Twenty years after the fall of the Berlin Wall:
The painful space between shrugs and hugs in the collapsed GDR
The painful space between shrugs and hugs in the collapsed GDR
Life in the GDR prior to the fall of the Wall in 1989 was outwardly a defense of socialism against capitalism, and inwardly an alternating current between the high political tension of a police state and the daily dullness of life in the GDR (German Democratic Republic, i.e., former East Germany).

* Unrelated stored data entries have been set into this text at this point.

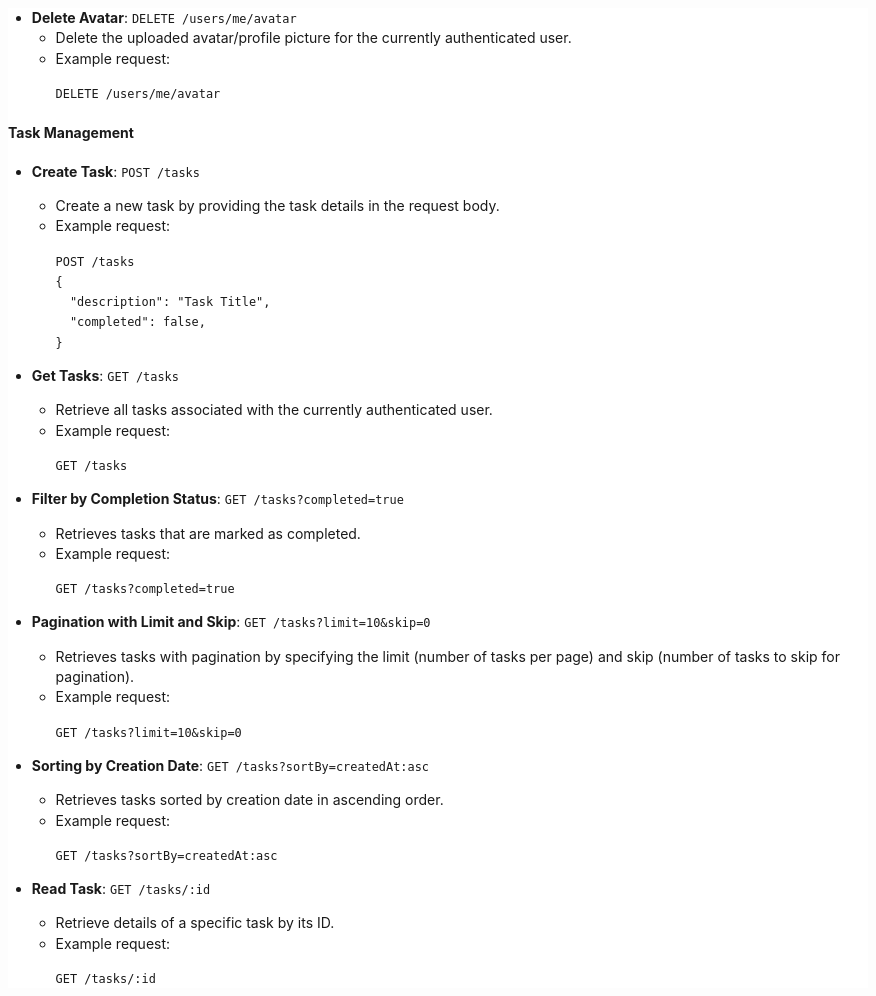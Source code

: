 - **Delete Avatar**: `DELETE /users/me/avatar`
  - Delete the uploaded avatar/profile picture for the currently authenticated user.
  - Example request:
    ```
    DELETE /users/me/avatar
    ```

#### Task Management

- **Create Task**: `POST /tasks`
  - Create a new task by providing the task details in the request body.
  - Example request:
    ```
    POST /tasks
    {
      "description": "Task Title",
      "completed": false,
    }
    ```

- **Get Tasks**: `GET /tasks`
  - Retrieve all tasks associated with the currently authenticated user.
  - Example request:
    ```
    GET /tasks
    ```
- **Filter by Completion Status**: `GET /tasks?completed=true`
  - Retrieves tasks that are marked as completed.
  - Example request:
    ```
    GET /tasks?completed=true
    ```

- **Pagination with Limit and Skip**: `GET /tasks?limit=10&skip=0`
  - Retrieves tasks with pagination by specifying the limit (number of tasks per page) and skip (number of tasks to skip for pagination).
  - Example request:
    ```
    GET /tasks?limit=10&skip=0
    ```

- **Sorting by Creation Date**: `GET /tasks?sortBy=createdAt:asc`
  - Retrieves tasks sorted by creation date in ascending order.
  - Example request:
    ```
    GET /tasks?sortBy=createdAt:asc
    ```    

- **Read Task**: `GET /tasks/:id`
  - Retrieve details of a specific task by its ID.
  - Example request:
    ```
    GET /tasks/:id
    ```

After 21 years, the initial euphoria following the dramatic fall of the Wall in Berlin soon deteriorated, and a new alternating current of recrimination and blame flowed between “Wessis” and “Ossis.” Within that highly charged atmosphere, the generations responded differently: the older with shrugs, the younger with hugs, and the middle generation, the one that had invested the most in the GDR, with guilt, anger, hurt, and pain. While some in the middle generation eventually accepted unification, others indulge in Ostalgie (nostalgia for the former East) or their lives remain suspended between past and present. Berlin, however, the former western exclave in the GDR, is blossoming once again. At this afternoon’s Friday Forum, Prof. Lisa Ohm (Modern & Classical Languages) will present her important and timely findings on life in the GDR in the post-1989 period.